AIM OF THE TASK =
Please transcribe the lines below exactly, and leave every image behind.

Dataset entries

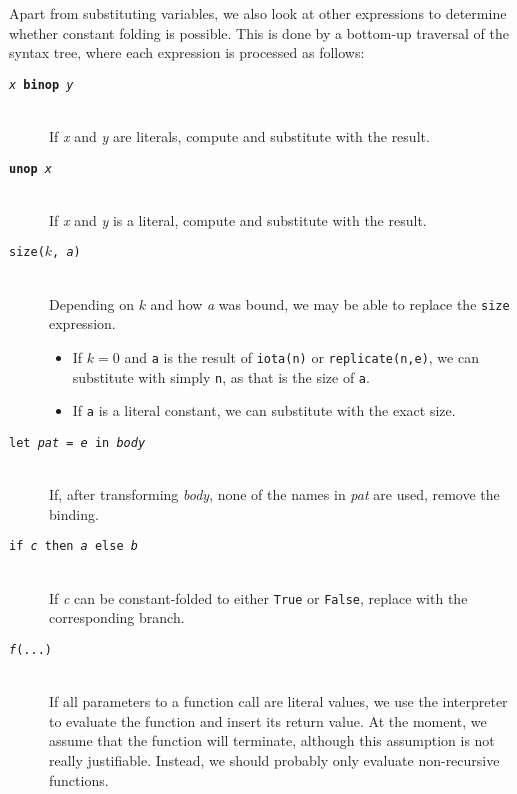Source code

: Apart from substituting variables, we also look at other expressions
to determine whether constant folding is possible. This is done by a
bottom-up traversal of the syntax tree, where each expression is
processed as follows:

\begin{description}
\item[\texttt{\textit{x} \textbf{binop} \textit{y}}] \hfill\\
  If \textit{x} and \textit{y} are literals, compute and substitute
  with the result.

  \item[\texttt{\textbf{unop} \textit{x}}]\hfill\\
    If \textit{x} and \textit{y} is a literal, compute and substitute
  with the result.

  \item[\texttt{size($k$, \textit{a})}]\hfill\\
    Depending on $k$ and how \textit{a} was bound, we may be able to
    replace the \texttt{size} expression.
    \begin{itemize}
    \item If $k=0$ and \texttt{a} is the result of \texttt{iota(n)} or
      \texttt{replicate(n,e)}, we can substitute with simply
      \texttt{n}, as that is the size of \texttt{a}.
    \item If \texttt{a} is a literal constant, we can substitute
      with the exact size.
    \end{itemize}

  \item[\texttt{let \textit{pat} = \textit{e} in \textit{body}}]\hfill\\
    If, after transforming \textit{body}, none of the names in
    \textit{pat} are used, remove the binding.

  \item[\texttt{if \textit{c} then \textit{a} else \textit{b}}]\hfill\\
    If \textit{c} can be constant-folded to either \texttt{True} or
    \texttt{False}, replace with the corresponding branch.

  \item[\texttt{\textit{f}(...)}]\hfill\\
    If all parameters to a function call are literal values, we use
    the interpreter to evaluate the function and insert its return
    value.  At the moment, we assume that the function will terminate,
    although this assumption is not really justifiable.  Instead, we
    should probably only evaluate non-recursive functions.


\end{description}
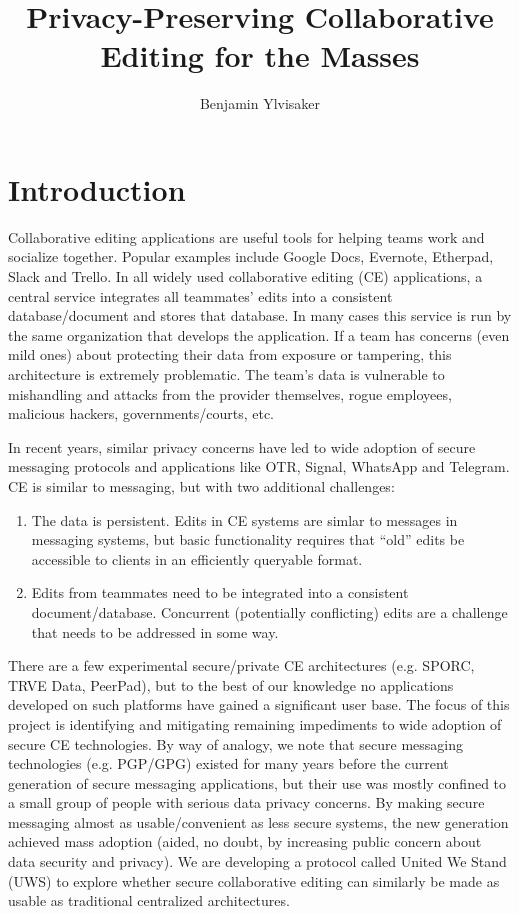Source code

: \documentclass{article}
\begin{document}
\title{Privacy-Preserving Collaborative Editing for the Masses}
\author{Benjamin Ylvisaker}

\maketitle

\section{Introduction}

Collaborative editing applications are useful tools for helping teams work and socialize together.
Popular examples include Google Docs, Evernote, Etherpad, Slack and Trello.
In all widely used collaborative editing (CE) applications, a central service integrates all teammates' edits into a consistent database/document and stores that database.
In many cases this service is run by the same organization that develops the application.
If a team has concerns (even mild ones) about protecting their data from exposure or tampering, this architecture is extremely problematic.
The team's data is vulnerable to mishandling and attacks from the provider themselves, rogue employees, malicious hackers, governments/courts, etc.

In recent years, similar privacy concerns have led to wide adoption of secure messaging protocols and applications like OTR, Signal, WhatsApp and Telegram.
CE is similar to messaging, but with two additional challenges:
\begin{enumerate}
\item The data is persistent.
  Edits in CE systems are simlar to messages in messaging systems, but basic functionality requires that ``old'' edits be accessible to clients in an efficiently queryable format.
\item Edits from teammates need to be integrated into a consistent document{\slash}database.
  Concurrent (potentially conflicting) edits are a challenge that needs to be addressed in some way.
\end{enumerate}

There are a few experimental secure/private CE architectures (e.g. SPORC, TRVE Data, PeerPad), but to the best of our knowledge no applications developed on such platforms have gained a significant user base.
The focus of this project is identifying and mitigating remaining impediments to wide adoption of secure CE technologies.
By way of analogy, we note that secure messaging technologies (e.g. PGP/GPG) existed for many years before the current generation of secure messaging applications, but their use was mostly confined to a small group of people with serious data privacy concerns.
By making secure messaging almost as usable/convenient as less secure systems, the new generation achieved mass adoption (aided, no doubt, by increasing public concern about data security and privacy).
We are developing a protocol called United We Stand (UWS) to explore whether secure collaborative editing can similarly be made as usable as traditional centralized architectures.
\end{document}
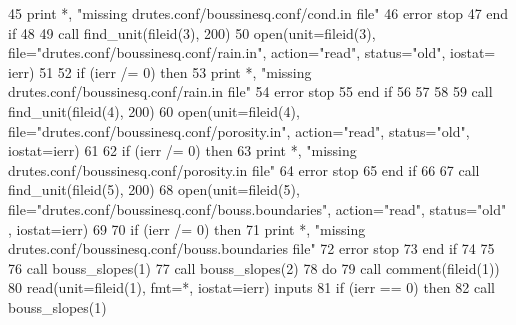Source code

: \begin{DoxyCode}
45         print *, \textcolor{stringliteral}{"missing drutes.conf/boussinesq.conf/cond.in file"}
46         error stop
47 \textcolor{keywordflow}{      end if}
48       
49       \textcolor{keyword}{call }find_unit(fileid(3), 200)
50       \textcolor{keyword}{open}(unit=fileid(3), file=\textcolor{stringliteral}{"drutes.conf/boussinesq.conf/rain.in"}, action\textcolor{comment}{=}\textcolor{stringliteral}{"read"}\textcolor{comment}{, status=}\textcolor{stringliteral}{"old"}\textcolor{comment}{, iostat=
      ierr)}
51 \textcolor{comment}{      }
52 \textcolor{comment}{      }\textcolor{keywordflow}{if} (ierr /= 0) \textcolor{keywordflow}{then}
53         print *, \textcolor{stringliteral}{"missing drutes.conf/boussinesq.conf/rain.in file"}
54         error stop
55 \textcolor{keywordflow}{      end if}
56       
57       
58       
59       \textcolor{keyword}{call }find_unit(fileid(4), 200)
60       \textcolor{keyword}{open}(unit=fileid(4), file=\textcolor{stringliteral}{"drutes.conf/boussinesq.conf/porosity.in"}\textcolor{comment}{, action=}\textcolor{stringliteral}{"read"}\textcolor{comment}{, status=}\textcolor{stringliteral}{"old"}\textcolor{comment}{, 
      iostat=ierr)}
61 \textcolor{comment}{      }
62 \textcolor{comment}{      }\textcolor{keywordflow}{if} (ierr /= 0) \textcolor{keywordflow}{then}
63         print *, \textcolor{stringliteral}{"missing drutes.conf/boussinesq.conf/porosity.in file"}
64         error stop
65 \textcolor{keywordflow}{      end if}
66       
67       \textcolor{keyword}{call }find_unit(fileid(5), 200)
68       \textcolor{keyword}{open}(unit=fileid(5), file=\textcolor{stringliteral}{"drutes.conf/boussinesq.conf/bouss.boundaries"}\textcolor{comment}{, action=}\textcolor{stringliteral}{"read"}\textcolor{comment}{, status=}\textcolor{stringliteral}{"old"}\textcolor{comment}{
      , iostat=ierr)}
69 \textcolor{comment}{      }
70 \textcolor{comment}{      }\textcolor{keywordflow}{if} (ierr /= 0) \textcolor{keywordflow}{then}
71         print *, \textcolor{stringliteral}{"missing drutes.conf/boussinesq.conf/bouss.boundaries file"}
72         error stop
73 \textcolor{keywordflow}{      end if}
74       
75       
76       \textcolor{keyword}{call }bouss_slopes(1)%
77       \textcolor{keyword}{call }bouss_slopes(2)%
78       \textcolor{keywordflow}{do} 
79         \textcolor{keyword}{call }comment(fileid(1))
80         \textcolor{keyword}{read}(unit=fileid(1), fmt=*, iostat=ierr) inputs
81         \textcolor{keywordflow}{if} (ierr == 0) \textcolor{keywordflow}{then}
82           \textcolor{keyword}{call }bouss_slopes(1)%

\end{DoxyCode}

EXERCISE SOLUTION =
Source code

: Apart from substituting variables, we also look at other expressions
to determine whether constant folding is possible. This is done by a
bottom-up traversal of the syntax tree, where each expression is
processed as follows:

\begin{description}
\item[\texttt{\textit{x} \textbf{binop} \textit{y}}] \hfill\\
  If \textit{x} and \textit{y} are literals, compute and substitute
  with the result.

  \item[\texttt{\textbf{unop} \textit{x}}]\hfill\\
    If \textit{x} and \textit{y} is a literal, compute and substitute
  with the result.

  \item[\texttt{size($k$, \textit{a})}]\hfill\\
    Depending on $k$ and how \textit{a} was bound, we may be able to
    replace the \texttt{size} expression.
    \begin{itemize}
    \item If $k=0$ and \texttt{a} is the result of \texttt{iota(n)} or
      \texttt{replicate(n,e)}, we can substitute with simply
      \texttt{n}, as that is the size of \texttt{a}.
    \item If \texttt{a} is a literal constant, we can substitute
      with the exact size.
    \end{itemize}

  \item[\texttt{let \textit{pat} = \textit{e} in \textit{body}}]\hfill\\
    If, after transforming \textit{body}, none of the names in
    \textit{pat} are used, remove the binding.

  \item[\texttt{if \textit{c} then \textit{a} else \textit{b}}]\hfill\\
    If \textit{c} can be constant-folded to either \texttt{True} or
    \texttt{False}, replace with the corresponding branch.

  \item[\texttt{\textit{f}(...)}]\hfill\\
    If all parameters to a function call are literal values, we use
    the interpreter to evaluate the function and insert its return
    value.  At the moment, we assume that the function will terminate,
    although this assumption is not really justifiable.  Instead, we
    should probably only evaluate non-recursive functions.


\end{description}
Source code

: \documentclass{article}
\begin{document}
\title{Privacy-Preserving Collaborative Editing for the Masses}
\author{Benjamin Ylvisaker}

\maketitle

\section{Introduction}

Collaborative editing applications are useful tools for helping teams work and socialize together.
Popular examples include Google Docs, Evernote, Etherpad, Slack and Trello.
In all widely used collaborative editing (CE) applications, a central service integrates all teammates' edits into a consistent database/document and stores that database.
In many cases this service is run by the same organization that develops the application.
If a team has concerns (even mild ones) about protecting their data from exposure or tampering, this architecture is extremely problematic.
The team's data is vulnerable to mishandling and attacks from the provider themselves, rogue employees, malicious hackers, governments/courts, etc.

In recent years, similar privacy concerns have led to wide adoption of secure messaging protocols and applications like OTR, Signal, WhatsApp and Telegram.
CE is similar to messaging, but with two additional challenges:
\begin{enumerate}
\item The data is persistent.
  Edits in CE systems are simlar to messages in messaging systems, but basic functionality requires that ``old'' edits be accessible to clients in an efficiently queryable format.
\item Edits from teammates need to be integrated into a consistent document{\slash}database.
  Concurrent (potentially conflicting) edits are a challenge that needs to be addressed in some way.
\end{enumerate}

There are a few experimental secure/private CE architectures (e.g. SPORC, TRVE Data, PeerPad), but to the best of our knowledge no applications developed on such platforms have gained a significant user base.
The focus of this project is identifying and mitigating remaining impediments to wide adoption of secure CE technologies.
By way of analogy, we note that secure messaging technologies (e.g. PGP/GPG) existed for many years before the current generation of secure messaging applications, but their use was mostly confined to a small group of people with serious data privacy concerns.
By making secure messaging almost as usable/convenient as less secure systems, the new generation achieved mass adoption (aided, no doubt, by increasing public concern about data security and privacy).
We are developing a protocol called United We Stand (UWS) to explore whether secure collaborative editing can similarly be made as usable as traditional centralized architectures.
\end{document}
Source code

: \begin{DoxyCode}
45         print *, \textcolor{stringliteral}{"missing drutes.conf/boussinesq.conf/cond.in file"}
46         error stop
47 \textcolor{keywordflow}{      end if}
48       
49       \textcolor{keyword}{call }find_unit(fileid(3), 200)
50       \textcolor{keyword}{open}(unit=fileid(3), file=\textcolor{stringliteral}{"drutes.conf/boussinesq.conf/rain.in"}, action\textcolor{comment}{=}\textcolor{stringliteral}{"read"}\textcolor{comment}{, status=}\textcolor{stringliteral}{"old"}\textcolor{comment}{, iostat=
      ierr)}
51 \textcolor{comment}{      }
52 \textcolor{comment}{      }\textcolor{keywordflow}{if} (ierr /= 0) \textcolor{keywordflow}{then}
53         print *, \textcolor{stringliteral}{"missing drutes.conf/boussinesq.conf/rain.in file"}
54         error stop
55 \textcolor{keywordflow}{      end if}
56       
57       
58       
59       \textcolor{keyword}{call }find_unit(fileid(4), 200)
60       \textcolor{keyword}{open}(unit=fileid(4), file=\textcolor{stringliteral}{"drutes.conf/boussinesq.conf/porosity.in"}\textcolor{comment}{, action=}\textcolor{stringliteral}{"read"}\textcolor{comment}{, status=}\textcolor{stringliteral}{"old"}\textcolor{comment}{, 
      iostat=ierr)}
61 \textcolor{comment}{      }
62 \textcolor{comment}{      }\textcolor{keywordflow}{if} (ierr /= 0) \textcolor{keywordflow}{then}
63         print *, \textcolor{stringliteral}{"missing drutes.conf/boussinesq.conf/porosity.in file"}
64         error stop
65 \textcolor{keywordflow}{      end if}
66       
67       \textcolor{keyword}{call }find_unit(fileid(5), 200)
68       \textcolor{keyword}{open}(unit=fileid(5), file=\textcolor{stringliteral}{"drutes.conf/boussinesq.conf/bouss.boundaries"}\textcolor{comment}{, action=}\textcolor{stringliteral}{"read"}\textcolor{comment}{, status=}\textcolor{stringliteral}{"old"}\textcolor{comment}{
      , iostat=ierr)}
69 \textcolor{comment}{      }
70 \textcolor{comment}{      }\textcolor{keywordflow}{if} (ierr /= 0) \textcolor{keywordflow}{then}
71         print *, \textcolor{stringliteral}{"missing drutes.conf/boussinesq.conf/bouss.boundaries file"}
72         error stop
73 \textcolor{keywordflow}{      end if}
74       
75       
76       \textcolor{keyword}{call }bouss_slopes(1)%
77       \textcolor{keyword}{call }bouss_slopes(2)%
78       \textcolor{keywordflow}{do} 
79         \textcolor{keyword}{call }comment(fileid(1))
80         \textcolor{keyword}{read}(unit=fileid(1), fmt=*, iostat=ierr) inputs
81         \textcolor{keywordflow}{if} (ierr == 0) \textcolor{keywordflow}{then}
82           \textcolor{keyword}{call }bouss_slopes(1)%

\end{DoxyCode}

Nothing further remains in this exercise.